Recognising that proposing a tax rise in such a context is a tough sell, Finance Minister Heng Swee Keat sought to explain yesterday that the surplus was a one-off event in a good year that might not be replicated in a bad year. In contrast, the challenges that lie ahead - in the form of financing healthcare in an ageing society, meeting infrastructure needs and ensuring security - are imminent demands on the national coffers that will have to be provided for by any government in charge of the country when those big bills arrive, as they most certainly will.
Furthermore, fiscal sustainability, a mainstay of Singapore's economic planning since independence, takes on a special meaning when the context in which choices have to be made is marked by economic disruption and the acceleration of technological change. The shift in the global economy towards Asia is an opportunity, but Singapore companies and workers will have to be better prepared to seize that moment.
It is with an eye to Singapore's economic future as well that it needs to invest in infrastructure. The building of Changi Airport's Terminal 5, Tuas Port and the Kuala Lumpur-Singapore High Speed Rail represents a massive stake in expanding Singapore's external economic space. Expanding the rail network and redeveloping various parts of Singapore embody the internal dimension of the effort to reposition the Republic on the economic map of a resurgent Asia. Climate change being the threat to the world that it is, the introduction of a carbon tax on large emitters of greenhouse gas in 2020 reveals the need for Singapore to stay abreast of moves to secure humanity's common ecological future.
This is the context in which the announcement on the GST and other tax increases must be placed. The exact timing of the plan to raise the GST by 2 percentage points to 9 per cent, some time in the period from 2021 to 2025, is predicated on the state of the economy, how much expenditures grow, and how buoyant existing taxes are. This framework would allow the government of the day to moderate the impact of the higher tax on Singaporeans.
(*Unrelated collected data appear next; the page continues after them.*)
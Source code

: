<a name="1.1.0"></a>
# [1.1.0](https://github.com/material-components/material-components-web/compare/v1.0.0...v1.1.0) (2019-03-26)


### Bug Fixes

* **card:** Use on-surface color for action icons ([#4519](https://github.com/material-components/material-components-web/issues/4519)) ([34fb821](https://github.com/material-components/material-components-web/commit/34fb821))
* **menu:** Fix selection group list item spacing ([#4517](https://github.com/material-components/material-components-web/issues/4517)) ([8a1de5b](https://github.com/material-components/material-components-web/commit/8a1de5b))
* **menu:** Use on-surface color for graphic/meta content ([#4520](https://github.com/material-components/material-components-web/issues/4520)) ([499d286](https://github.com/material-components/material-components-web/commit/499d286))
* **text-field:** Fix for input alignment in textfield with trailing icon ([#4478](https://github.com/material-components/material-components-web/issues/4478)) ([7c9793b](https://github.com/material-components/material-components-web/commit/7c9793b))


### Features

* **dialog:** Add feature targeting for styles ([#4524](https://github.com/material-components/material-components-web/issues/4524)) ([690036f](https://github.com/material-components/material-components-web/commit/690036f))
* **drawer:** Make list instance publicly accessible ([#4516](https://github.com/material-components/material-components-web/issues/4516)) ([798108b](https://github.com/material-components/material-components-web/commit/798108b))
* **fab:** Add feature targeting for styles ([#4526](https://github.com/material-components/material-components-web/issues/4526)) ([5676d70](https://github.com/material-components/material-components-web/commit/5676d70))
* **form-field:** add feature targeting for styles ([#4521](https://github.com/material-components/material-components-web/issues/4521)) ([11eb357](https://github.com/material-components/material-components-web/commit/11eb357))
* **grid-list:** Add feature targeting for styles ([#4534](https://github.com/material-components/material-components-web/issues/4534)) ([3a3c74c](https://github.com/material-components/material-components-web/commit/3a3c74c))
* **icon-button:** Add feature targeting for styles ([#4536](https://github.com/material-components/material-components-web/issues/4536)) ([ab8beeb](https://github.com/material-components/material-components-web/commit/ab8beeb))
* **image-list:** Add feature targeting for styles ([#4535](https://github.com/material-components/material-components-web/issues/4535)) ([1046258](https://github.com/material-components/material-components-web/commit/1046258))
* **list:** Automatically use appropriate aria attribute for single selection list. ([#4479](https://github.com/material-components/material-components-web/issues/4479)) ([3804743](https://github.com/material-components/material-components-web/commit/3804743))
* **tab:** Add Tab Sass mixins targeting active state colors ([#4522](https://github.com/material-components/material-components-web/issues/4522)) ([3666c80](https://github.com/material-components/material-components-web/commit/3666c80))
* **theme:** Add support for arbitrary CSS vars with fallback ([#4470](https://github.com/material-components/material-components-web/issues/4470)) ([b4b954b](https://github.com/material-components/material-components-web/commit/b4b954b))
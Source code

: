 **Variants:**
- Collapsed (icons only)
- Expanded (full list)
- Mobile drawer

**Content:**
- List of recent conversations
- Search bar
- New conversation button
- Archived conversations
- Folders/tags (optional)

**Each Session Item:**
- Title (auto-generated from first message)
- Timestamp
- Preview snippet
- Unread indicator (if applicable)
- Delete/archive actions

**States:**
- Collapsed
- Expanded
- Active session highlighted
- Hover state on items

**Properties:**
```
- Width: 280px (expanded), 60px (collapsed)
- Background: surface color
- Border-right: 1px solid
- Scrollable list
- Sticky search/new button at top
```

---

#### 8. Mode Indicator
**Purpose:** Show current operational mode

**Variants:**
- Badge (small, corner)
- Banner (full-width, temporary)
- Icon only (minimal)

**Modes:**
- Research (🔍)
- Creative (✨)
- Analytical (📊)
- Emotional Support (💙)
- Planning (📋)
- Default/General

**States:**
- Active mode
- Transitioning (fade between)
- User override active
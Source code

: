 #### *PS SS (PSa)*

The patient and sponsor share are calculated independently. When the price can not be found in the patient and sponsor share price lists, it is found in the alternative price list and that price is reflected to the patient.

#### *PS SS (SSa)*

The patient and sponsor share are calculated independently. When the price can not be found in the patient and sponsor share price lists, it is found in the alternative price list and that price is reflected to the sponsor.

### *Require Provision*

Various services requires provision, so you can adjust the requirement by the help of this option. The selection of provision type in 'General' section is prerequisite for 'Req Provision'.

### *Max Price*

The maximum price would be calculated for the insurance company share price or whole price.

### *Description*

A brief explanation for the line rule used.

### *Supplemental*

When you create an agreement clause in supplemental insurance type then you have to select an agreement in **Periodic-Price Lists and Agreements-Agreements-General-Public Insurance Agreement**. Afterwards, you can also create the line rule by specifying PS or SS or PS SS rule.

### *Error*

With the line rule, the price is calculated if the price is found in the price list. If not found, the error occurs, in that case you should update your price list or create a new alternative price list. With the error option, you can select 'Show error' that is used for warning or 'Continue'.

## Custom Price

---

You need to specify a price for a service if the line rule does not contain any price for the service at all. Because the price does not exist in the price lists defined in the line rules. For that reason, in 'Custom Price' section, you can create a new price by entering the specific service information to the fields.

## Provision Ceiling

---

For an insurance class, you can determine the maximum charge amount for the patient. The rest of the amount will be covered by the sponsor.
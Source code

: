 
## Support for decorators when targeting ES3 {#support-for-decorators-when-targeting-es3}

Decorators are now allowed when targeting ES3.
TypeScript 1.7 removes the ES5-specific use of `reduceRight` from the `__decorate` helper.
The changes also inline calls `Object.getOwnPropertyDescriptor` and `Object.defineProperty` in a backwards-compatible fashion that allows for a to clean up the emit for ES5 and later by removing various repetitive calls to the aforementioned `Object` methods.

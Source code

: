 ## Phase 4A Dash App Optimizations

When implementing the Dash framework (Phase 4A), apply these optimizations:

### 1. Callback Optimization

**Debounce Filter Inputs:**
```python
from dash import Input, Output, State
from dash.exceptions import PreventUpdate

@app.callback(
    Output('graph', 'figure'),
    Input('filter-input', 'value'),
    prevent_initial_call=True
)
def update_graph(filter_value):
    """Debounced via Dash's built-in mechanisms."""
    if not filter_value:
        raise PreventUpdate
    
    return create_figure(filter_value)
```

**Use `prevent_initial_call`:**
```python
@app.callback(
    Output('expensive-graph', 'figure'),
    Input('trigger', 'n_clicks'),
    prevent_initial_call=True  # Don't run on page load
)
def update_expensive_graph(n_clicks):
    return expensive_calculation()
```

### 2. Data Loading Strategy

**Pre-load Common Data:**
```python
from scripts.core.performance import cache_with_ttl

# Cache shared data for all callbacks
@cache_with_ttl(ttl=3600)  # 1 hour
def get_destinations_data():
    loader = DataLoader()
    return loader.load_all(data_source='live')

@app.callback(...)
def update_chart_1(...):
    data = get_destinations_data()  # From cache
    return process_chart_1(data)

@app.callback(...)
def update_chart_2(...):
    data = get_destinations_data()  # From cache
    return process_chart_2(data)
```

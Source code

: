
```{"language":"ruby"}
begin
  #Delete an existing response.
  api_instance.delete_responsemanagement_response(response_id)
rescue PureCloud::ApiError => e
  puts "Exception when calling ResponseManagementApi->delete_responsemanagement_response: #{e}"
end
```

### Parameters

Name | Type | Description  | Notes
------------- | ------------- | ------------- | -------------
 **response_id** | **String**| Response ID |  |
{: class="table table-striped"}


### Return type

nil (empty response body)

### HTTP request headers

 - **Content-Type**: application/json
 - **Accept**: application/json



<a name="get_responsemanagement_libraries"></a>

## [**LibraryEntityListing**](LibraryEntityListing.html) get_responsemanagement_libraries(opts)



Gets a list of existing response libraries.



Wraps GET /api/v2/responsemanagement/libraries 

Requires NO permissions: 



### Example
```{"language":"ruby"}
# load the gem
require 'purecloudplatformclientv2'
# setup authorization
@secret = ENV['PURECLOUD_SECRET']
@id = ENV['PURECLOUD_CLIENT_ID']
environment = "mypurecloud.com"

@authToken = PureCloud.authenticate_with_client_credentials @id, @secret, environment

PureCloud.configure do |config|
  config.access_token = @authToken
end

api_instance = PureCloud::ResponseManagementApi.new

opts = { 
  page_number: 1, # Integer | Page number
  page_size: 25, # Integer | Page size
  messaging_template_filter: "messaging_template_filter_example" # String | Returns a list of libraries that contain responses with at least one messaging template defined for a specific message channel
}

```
In their different ways, the taxes in the Budget are meant to pay for bills that will be due inevitably. While finance ministers elsewhere might envy Mr Heng having a huge surplus to fund his spending plans, few would have had the gumption to signal tax increases so far ahead of time. In doing so, Mr Heng and his colleagues spent precious political capital to win voters round to the ineluctable reality that taxes must rise in tandem with public spending.